# What the task asks:
Would you please repeat exactly the entries below, starting at the line with "data for visualization" and ending at the line with "Welcome to the studio, 😄", and nothing outside that range? Leave out the pictures.

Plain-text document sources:
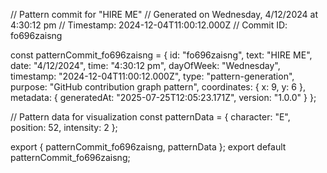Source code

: // Pattern commit for "HIRE ME"
// Generated on Wednesday, 4/12/2024 at 4:30:12 pm
// Timestamp: 2024-12-04T11:00:12.000Z
// Commit ID: fo696zaisng

const patternCommit_fo696zaisng = {
  id: "fo696zaisng",
  text: "HIRE ME",
  date: "4/12/2024",
  time: "4:30:12 pm",
  dayOfWeek: "Wednesday",
  timestamp: "2024-12-04T11:00:12.000Z",
  type: "pattern-generation",
  purpose: "GitHub contribution graph pattern",
  coordinates: {
    x: 9,
    y: 6
  },
  metadata: {
    generatedAt: "2025-07-25T12:05:23.171Z",
    version: "1.0.0"
  }
};

// Pattern data for visualization
const patternData = {
  character: "E",
  position: 52,
  intensity: 2
};

export { patternCommit_fo696zaisng, patternData };
export default patternCommit_fo696zaisng;
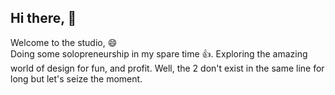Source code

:## Hi there, 👋
Welcome to the studio, 😄  
Doing some solopreneurship in my spare time 👍.
Exploring the amazing world of design for fun, and profit. Well, the 2 don't exist in the same line for long but let's seize the moment.

<!--

**Here are some ideas to get you started:**

🙋‍♀️ A short introduction - what is your organization all about?
🌈 Contribution guidelines - how can the community get involved?
👩‍💻 Useful resources - where can the community find your docs? Is there anything else the community should know?
🍿 Fun facts - what does your team eat for breakfast?
🧙 Remember, you can do mighty things with the power of [Markdown](https://docs.github.com/github/writing-on-github/getting-started-with-writing-and-formatting-on-github/basic-writing-and-formatting-syntax)
-->
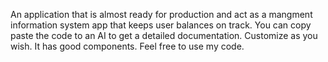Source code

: An application that is almost ready for production and act as a mangment information system app that keeps user balances on track. You can copy paste the code to an AI to get a detailed documentation. Customize as you wish. It has good components. Feel free to use my code.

# Solution for this task:
// Pattern data for visualization
const patternData = {
  character: "E",
  position: 52,
  intensity: 2
};

export { patternCommit_fo696zaisng, patternData };
export default patternCommit_fo696zaisng;
Source code

:## Hi there, 👋
Welcome to the studio, 😄  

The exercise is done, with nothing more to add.